→ **What is needed**
Would you retype every line below without changing anything?

Input material Start Marker

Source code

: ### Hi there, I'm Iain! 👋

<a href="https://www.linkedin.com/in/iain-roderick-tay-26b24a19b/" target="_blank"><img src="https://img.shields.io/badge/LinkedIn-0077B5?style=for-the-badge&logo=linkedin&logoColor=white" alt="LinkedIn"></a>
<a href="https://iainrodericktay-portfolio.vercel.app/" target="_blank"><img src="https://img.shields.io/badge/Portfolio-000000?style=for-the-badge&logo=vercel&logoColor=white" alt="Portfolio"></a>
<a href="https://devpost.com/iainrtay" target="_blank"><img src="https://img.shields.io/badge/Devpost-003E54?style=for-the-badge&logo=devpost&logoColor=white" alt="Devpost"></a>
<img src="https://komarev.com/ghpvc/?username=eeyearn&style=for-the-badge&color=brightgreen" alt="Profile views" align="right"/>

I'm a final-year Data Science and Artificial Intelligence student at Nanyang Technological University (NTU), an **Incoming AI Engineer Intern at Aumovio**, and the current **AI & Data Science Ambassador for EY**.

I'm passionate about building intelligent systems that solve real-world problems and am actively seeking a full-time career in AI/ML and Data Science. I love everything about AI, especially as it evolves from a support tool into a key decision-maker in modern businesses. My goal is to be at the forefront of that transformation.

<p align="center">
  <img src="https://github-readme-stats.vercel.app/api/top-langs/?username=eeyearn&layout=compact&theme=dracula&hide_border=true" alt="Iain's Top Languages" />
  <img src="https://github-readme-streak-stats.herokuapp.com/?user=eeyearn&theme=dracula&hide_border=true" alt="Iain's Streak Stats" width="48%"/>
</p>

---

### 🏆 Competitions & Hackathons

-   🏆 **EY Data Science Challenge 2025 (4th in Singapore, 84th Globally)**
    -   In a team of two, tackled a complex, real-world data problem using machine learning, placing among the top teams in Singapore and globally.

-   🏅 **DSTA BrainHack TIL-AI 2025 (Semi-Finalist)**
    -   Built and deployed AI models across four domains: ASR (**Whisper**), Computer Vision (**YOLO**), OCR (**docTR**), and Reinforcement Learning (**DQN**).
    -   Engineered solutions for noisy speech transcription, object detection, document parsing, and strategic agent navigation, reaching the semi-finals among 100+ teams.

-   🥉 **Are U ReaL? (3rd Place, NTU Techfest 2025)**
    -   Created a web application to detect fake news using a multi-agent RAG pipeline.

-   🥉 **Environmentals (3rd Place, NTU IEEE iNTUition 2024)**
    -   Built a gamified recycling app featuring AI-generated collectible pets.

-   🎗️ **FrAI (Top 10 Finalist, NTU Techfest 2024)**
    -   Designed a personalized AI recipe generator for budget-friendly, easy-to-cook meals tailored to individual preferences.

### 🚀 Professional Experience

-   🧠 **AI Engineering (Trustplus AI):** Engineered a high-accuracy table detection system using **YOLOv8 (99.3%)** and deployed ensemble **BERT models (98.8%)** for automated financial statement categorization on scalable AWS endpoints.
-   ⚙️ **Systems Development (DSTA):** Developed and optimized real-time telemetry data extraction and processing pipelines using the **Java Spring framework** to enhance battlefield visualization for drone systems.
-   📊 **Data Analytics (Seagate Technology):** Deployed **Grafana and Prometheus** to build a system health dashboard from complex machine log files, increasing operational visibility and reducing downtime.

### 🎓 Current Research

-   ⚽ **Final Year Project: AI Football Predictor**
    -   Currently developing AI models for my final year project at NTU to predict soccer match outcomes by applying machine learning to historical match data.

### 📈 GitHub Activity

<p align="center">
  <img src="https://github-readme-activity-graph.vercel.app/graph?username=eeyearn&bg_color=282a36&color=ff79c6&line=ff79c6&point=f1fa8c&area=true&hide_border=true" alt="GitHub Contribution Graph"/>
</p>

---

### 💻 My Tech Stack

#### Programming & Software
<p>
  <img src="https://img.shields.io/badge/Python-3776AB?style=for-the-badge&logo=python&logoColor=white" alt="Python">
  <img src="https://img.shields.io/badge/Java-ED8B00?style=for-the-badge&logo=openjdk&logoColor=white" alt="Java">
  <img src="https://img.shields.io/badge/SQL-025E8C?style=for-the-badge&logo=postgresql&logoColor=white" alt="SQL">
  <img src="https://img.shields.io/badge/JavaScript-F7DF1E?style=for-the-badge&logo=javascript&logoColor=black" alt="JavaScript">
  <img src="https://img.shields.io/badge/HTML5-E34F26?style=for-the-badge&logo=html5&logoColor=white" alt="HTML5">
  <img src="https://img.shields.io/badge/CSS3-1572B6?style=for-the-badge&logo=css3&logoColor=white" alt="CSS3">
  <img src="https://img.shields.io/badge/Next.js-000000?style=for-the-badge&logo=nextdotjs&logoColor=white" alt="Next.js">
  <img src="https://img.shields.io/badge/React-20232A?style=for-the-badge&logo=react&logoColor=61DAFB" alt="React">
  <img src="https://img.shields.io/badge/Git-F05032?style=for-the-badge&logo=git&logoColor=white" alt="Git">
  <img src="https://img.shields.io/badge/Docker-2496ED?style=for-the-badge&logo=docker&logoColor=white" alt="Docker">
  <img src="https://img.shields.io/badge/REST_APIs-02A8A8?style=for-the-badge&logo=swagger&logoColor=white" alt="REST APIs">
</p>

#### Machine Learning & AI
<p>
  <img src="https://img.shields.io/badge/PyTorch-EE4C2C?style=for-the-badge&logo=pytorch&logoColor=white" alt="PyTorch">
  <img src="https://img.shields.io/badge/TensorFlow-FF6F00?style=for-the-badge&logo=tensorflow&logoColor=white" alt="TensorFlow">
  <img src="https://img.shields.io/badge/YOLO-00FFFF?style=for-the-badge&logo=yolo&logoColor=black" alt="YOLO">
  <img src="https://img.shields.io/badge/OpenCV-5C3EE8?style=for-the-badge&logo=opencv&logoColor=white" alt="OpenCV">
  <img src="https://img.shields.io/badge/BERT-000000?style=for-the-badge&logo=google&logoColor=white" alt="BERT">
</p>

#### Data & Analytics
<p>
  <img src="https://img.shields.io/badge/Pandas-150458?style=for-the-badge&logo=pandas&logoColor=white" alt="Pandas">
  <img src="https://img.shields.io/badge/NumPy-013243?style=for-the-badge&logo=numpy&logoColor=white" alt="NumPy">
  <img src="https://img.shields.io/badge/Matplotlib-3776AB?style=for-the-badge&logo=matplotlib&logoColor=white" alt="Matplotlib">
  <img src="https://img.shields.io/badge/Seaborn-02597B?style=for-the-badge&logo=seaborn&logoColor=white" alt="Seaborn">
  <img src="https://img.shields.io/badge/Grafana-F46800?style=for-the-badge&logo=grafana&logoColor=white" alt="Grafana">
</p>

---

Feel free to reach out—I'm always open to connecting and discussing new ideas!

Input material End Marker

→ **Problem solution**
Source code

: ### Hi there, I'm Iain! 👋

<a href="https://www.linkedin.com/in/iain-roderick-tay-26b24a19b/" target="_blank"><img src="https://img.shields.io/badge/LinkedIn-0077B5?style=for-the-badge&logo=linkedin&logoColor=white" alt="LinkedIn"></a>
<a href="https://iainrodericktay-portfolio.vercel.app/" target="_blank"><img src="https://img.shields.io/badge/Portfolio-000000?style=for-the-badge&logo=vercel&logoColor=white" alt="Portfolio"></a>
<a href="https://devpost.com/iainrtay" target="_blank"><img src="https://img.shields.io/badge/Devpost-003E54?style=for-the-badge&logo=devpost&logoColor=white" alt="Devpost"></a>
<img src="https://komarev.com/ghpvc/?username=eeyearn&style=for-the-badge&color=brightgreen" alt="Profile views" align="right"/>

I'm a final-year Data Science and Artificial Intelligence student at Nanyang Technological University (NTU), an **Incoming AI Engineer Intern at Aumovio**, and the current **AI & Data Science Ambassador for EY**.

I'm passionate about building intelligent systems that solve real-world problems and am actively seeking a full-time career in AI/ML and Data Science. I love everything about AI, especially as it evolves from a support tool into a key decision-maker in modern businesses. My goal is to be at the forefront of that transformation.

<p align="center">
  <img src="https://github-readme-stats.vercel.app/api/top-langs/?username=eeyearn&layout=compact&theme=dracula&hide_border=true" alt="Iain's Top Languages" />
  <img src="https://github-readme-streak-stats.herokuapp.com/?user=eeyearn&theme=dracula&hide_border=true" alt="Iain's Streak Stats" width="48%"/>
</p>

---

### 🏆 Competitions & Hackathons

-   🏆 **EY Data Science Challenge 2025 (4th in Singapore, 84th Globally)**
    -   In a team of two, tackled a complex, real-world data problem using machine learning, placing among the top teams in Singapore and globally.

-   🏅 **DSTA BrainHack TIL-AI 2025 (Semi-Finalist)**
    -   Built and deployed AI models across four domains: ASR (**Whisper**), Computer Vision (**YOLO**), OCR (**docTR**), and Reinforcement Learning (**DQN**).
    -   Engineered solutions for noisy speech transcription, object detection, document parsing, and strategic agent navigation, reaching the semi-finals among 100+ teams.

-   🥉 **Are U ReaL? (3rd Place, NTU Techfest 2025)**
    -   Created a web application to detect fake news using a multi-agent RAG pipeline.

-   🥉 **Environmentals (3rd Place, NTU IEEE iNTUition 2024)**
    -   Built a gamified recycling app featuring AI-generated collectible pets.

-   🎗️ **FrAI (Top 10 Finalist, NTU Techfest 2024)**
    -   Designed a personalized AI recipe generator for budget-friendly, easy-to-cook meals tailored to individual preferences.

### 🚀 Professional Experience

-   🧠 **AI Engineering (Trustplus AI):** Engineered a high-accuracy table detection system using **YOLOv8 (99.3%)** and deployed ensemble **BERT models (98.8%)** for automated financial statement categorization on scalable AWS endpoints.
-   ⚙️ **Systems Development (DSTA):** Developed and optimized real-time telemetry data extraction and processing pipelines using the **Java Spring framework** to enhance battlefield visualization for drone systems.
-   📊 **Data Analytics (Seagate Technology):** Deployed **Grafana and Prometheus** to build a system health dashboard from complex machine log files, increasing operational visibility and reducing downtime.

### 🎓 Current Research

-   ⚽ **Final Year Project: AI Football Predictor**
    -   Currently developing AI models for my final year project at NTU to predict soccer match outcomes by applying machine learning to historical match data.

### 📈 GitHub Activity

<p align="center">
  <img src="https://github-readme-activity-graph.vercel.app/graph?username=eeyearn&bg_color=282a36&color=ff79c6&line=ff79c6&point=f1fa8c&area=true&hide_border=true" alt="GitHub Contribution Graph"/>
</p>

---

### 💻 My Tech Stack

#### Programming & Software
<p>
  <img src="https://img.shields.io/badge/Python-3776AB?style=for-the-badge&logo=python&logoColor=white" alt="Python">
  <img src="https://img.shields.io/badge/Java-ED8B00?style=for-the-badge&logo=openjdk&logoColor=white" alt="Java">
  <img src="https://img.shields.io/badge/SQL-025E8C?style=for-the-badge&logo=postgresql&logoColor=white" alt="SQL">
  <img src="https://img.shields.io/badge/JavaScript-F7DF1E?style=for-the-badge&logo=javascript&logoColor=black" alt="JavaScript">
  <img src="https://img.shields.io/badge/HTML5-E34F26?style=for-the-badge&logo=html5&logoColor=white" alt="HTML5">
  <img src="https://img.shields.io/badge/CSS3-1572B6?style=for-the-badge&logo=css3&logoColor=white" alt="CSS3">
  <img src="https://img.shields.io/badge/Next.js-000000?style=for-the-badge&logo=nextdotjs&logoColor=white" alt="Next.js">
  <img src="https://img.shields.io/badge/React-20232A?style=for-the-badge&logo=react&logoColor=61DAFB" alt="React">
  <img src="https://img.shields.io/badge/Git-F05032?style=for-the-badge&logo=git&logoColor=white" alt="Git">
  <img src="https://img.shields.io/badge/Docker-2496ED?style=for-the-badge&logo=docker&logoColor=white" alt="Docker">
  <img src="https://img.shields.io/badge/REST_APIs-02A8A8?style=for-the-badge&logo=swagger&logoColor=white" alt="REST APIs">
</p>

#### Machine Learning & AI
<p>
  <img src="https://img.shields.io/badge/PyTorch-EE4C2C?style=for-the-badge&logo=pytorch&logoColor=white" alt="PyTorch">
  <img src="https://img.shields.io/badge/TensorFlow-FF6F00?style=for-the-badge&logo=tensorflow&logoColor=white" alt="TensorFlow">
  <img src="https://img.shields.io/badge/YOLO-00FFFF?style=for-the-badge&logo=yolo&logoColor=black" alt="YOLO">
  <img src="https://img.shields.io/badge/OpenCV-5C3EE8?style=for-the-badge&logo=opencv&logoColor=white" alt="OpenCV">
  <img src="https://img.shields.io/badge/BERT-000000?style=for-the-badge&logo=google&logoColor=white" alt="BERT">
</p>

#### Data & Analytics
<p>
  <img src="https://img.shields.io/badge/Pandas-150458?style=for-the-badge&logo=pandas&logoColor=white" alt="Pandas">
  <img src="https://img.shields.io/badge/NumPy-013243?style=for-the-badge&logo=numpy&logoColor=white" alt="NumPy">
  <img src="https://img.shields.io/badge/Matplotlib-3776AB?style=for-the-badge&logo=matplotlib&logoColor=white" alt="Matplotlib">
  <img src="https://img.shields.io/badge/Seaborn-02597B?style=for-the-badge&logo=seaborn&logoColor=white" alt="Seaborn">
  <img src="https://img.shields.io/badge/Grafana-F46800?style=for-the-badge&logo=grafana&logoColor=white" alt="Grafana">
</p>

---

Feel free to reach out—I'm always open to connecting and discussing new ideas!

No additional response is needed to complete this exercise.